Write Your Emails with Albert Einstein’s Calligraphy
While the days of handwriting seem to be numbered, this project allows us to feel nostalgic for the movement of a hand across a sheet of paper.
Einstein, luckily, had a great sense of humor, but he would never have imagined what the 100th anniversary of his theory of relativity would have prepared for him. A typographer and scientist are about to complete a laborious project that began in 2009 in which they are seeking to emulate his handwriting in a digital interface.
Yes, now we can send emails in the turbulent and elegant handwriting of Albert Einstein. The task, of course, was not easy. In order to achieve this, the researchers consulted hundreds and hundreds of manuscript pages in the Einstein archives during six months. With a stylus pen, the typographer Harald Geisler wrote samples again and again until he developed an intuition, an intimacy perhaps, with the letters of the Nobel Prize winner.

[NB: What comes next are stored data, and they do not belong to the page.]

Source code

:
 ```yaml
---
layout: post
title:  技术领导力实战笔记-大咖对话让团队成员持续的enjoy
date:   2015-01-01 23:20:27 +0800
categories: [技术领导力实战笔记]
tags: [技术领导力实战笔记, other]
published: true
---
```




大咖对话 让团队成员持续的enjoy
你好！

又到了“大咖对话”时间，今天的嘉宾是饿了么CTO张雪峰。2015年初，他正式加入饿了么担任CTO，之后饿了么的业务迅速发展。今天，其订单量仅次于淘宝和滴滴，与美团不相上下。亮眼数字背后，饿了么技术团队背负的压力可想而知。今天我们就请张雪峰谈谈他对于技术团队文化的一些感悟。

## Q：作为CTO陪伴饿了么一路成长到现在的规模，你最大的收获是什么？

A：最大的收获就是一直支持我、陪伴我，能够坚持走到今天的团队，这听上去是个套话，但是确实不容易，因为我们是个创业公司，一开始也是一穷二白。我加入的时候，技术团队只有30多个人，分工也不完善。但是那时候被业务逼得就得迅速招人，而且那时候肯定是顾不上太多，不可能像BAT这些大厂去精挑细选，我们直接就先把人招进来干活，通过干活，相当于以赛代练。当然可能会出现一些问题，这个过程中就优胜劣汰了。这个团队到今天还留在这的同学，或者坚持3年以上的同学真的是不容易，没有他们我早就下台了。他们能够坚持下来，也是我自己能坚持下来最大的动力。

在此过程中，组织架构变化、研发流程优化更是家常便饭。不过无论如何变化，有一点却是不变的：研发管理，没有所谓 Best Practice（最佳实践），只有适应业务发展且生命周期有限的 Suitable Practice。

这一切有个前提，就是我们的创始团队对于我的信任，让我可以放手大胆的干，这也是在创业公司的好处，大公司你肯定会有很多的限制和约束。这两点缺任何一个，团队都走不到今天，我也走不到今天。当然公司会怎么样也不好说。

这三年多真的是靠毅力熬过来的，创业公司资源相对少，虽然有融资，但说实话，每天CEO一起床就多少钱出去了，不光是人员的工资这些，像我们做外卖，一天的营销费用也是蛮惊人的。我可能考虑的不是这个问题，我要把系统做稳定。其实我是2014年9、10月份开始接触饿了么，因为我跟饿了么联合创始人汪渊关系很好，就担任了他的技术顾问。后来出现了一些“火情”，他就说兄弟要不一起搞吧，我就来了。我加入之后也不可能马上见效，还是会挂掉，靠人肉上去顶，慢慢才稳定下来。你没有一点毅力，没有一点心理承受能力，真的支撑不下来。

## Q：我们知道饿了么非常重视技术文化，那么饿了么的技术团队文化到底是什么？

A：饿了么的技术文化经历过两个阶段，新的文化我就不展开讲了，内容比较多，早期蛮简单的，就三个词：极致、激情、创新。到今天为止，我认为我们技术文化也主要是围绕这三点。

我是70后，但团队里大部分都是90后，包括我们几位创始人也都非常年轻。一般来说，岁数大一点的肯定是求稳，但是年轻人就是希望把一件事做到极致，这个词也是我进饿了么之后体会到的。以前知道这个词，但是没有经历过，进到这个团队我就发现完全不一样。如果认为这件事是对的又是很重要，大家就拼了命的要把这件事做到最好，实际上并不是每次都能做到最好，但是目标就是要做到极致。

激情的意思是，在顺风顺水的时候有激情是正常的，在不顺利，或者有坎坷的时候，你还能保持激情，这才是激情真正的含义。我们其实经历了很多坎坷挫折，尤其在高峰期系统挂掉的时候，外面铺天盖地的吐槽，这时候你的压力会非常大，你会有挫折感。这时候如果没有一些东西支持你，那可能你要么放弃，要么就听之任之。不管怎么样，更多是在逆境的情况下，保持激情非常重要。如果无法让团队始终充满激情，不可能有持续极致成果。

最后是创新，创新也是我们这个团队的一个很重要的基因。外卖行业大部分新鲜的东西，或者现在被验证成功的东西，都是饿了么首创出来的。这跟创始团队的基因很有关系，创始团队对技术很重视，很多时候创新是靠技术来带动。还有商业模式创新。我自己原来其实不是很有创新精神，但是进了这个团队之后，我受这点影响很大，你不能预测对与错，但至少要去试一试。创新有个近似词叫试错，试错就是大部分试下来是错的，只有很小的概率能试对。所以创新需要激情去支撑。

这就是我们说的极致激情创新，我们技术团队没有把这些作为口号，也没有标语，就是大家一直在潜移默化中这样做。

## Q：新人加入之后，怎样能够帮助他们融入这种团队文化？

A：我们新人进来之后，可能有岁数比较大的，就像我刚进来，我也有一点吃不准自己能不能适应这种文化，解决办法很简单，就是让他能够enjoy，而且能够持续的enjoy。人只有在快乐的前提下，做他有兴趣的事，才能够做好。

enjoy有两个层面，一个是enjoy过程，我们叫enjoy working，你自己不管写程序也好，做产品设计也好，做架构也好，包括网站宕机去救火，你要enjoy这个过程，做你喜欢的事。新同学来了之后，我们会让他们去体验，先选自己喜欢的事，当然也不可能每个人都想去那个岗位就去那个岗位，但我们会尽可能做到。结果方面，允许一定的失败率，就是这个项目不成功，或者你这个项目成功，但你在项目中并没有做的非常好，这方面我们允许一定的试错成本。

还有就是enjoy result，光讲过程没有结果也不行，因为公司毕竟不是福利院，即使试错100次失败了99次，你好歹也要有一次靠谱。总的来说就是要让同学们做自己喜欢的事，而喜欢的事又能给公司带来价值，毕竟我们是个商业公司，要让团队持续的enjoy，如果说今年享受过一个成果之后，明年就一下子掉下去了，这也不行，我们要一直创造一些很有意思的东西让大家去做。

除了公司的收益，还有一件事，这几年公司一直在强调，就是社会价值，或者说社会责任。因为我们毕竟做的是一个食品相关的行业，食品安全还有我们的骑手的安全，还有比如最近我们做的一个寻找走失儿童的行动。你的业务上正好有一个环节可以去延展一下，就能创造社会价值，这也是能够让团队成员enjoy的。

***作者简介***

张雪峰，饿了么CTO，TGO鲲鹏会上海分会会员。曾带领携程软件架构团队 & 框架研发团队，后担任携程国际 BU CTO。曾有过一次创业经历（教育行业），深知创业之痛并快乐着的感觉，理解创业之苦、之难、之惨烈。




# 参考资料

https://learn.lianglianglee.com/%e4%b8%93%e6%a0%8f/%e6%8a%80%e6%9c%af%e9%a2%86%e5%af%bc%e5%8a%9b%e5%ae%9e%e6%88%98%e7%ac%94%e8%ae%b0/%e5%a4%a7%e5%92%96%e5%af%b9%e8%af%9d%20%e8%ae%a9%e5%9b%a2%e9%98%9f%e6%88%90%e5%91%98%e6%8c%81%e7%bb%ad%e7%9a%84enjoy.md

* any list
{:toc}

This kind of project is not new (there are fonts similar to those of Cézanne, Picasso, Michelangelo and even Obama already available), but Einstein’s typeface has an interesting additional aspect: each letter will have at least four variations, similar to the way in which we write by hand. Because no two pages of manuscript have identical letters: handwriting depends on the mood of the person, their haste, or the type of ink they use.
The paradox of typing in a handwritten font was not wasted on the creators of the project, which led to fascinating questions such as whether the act of thinking is related to the movement of the hand as one writes or whether typing has substituted that relationship. We know there are no rules, that there is no logic that defines the relationship between intelligence and the motor control over our limbs (think about the illegible handwriting of doctors), but there is a relationship between the body and creative thinking. And Einstein, curiously, had beautiful handwriting.
This font, in addition to being a tribute to the world’s most-loved genius, is also an opportunity for discussion regarding the aesthetics of handwriting in the digital era, in which we write down our thoughts in Helvética, Times New Roman or Garamond. The era of handwriting and calligraphy is facing extinction; perhaps the next generation will not go through the relevant process of finding their own handwriting style, and this kind of project helps to highlight that lacking. Perhaps the mere fact of writing an email with the attraction of paper and pen, while emulating the handwriting of someone who changed the world with their scribbled notes, is a motive to make that a reality.